> **REQUIRED WORK**: Leaving out each picture, transcribe the lines of the listing below exactly from the first through the line that contains "Los habitantes cuchichean".

····················

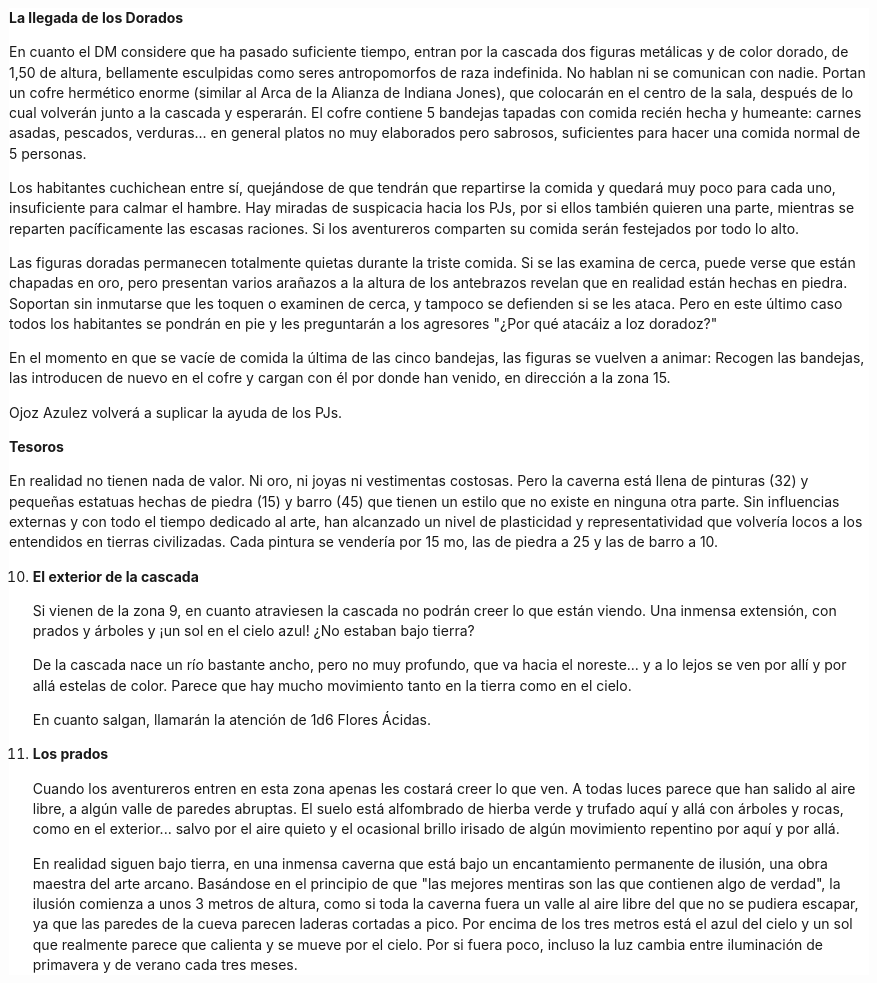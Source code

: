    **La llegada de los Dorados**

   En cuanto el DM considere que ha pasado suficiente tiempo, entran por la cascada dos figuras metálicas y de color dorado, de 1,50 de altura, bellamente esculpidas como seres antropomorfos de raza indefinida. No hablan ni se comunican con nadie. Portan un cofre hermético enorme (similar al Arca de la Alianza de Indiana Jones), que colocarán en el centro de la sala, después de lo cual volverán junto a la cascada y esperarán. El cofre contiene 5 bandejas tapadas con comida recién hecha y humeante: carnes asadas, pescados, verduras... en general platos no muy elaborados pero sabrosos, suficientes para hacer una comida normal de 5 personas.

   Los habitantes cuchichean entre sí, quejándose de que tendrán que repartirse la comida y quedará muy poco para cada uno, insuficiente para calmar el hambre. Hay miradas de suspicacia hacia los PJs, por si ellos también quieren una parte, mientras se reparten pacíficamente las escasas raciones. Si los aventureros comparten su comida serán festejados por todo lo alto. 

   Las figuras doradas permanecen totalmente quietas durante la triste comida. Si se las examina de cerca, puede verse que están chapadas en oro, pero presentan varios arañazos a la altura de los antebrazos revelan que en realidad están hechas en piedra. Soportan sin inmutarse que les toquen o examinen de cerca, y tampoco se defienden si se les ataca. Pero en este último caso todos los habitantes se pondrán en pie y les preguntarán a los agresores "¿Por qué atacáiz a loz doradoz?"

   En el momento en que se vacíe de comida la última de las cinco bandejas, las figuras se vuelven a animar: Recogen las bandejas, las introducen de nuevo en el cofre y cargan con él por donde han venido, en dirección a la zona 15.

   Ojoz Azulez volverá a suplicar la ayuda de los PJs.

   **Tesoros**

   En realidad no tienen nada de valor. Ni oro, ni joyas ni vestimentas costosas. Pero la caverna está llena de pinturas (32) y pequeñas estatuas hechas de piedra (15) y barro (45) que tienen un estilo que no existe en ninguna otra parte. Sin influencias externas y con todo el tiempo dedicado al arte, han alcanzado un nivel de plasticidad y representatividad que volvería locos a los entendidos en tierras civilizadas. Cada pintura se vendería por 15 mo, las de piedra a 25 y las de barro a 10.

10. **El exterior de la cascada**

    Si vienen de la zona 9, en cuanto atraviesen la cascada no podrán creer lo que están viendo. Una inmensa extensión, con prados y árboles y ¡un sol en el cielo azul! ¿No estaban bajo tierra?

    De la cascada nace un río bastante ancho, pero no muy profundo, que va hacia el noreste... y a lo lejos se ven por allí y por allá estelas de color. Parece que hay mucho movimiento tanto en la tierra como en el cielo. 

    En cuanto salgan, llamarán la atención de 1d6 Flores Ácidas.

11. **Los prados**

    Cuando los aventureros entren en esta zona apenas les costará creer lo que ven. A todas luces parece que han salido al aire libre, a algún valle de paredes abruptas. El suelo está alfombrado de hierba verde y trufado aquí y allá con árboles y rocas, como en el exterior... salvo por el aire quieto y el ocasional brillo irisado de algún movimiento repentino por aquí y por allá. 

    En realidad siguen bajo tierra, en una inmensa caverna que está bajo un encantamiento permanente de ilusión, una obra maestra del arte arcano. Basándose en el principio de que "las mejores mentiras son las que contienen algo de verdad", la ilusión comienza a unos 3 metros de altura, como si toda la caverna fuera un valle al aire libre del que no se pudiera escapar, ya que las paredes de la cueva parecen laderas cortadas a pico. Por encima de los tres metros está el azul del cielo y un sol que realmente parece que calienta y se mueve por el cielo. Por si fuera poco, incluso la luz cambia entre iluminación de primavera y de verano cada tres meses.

····················

> **RESULT FOR THIS TASK**:
Source code

:    **La llegada de los Dorados**

   En cuanto el DM considere que ha pasado suficiente tiempo, entran por la cascada dos figuras metálicas y de color dorado, de 1,50 de altura, bellamente esculpidas como seres antropomorfos de raza indefinida. No hablan ni se comunican con nadie. Portan un cofre hermético enorme (similar al Arca de la Alianza de Indiana Jones), que colocarán en el centro de la sala, después de lo cual volverán junto a la cascada y esperarán. El cofre contiene 5 bandejas tapadas con comida recién hecha y humeante: carnes asadas, pescados, verduras... en general platos no muy elaborados pero sabrosos, suficientes para hacer una comida normal de 5 personas.

   Los habitantes cuchichean entre sí, quejándose de que tendrán que repartirse la comida y quedará muy poco para cada uno, insuficiente para calmar el hambre. Hay miradas de suspicacia hacia los PJs, por si ellos también quieren una parte, mientras se reparten pacíficamente las escasas raciones. Si los aventureros comparten su comida serán festejados por todo lo alto. 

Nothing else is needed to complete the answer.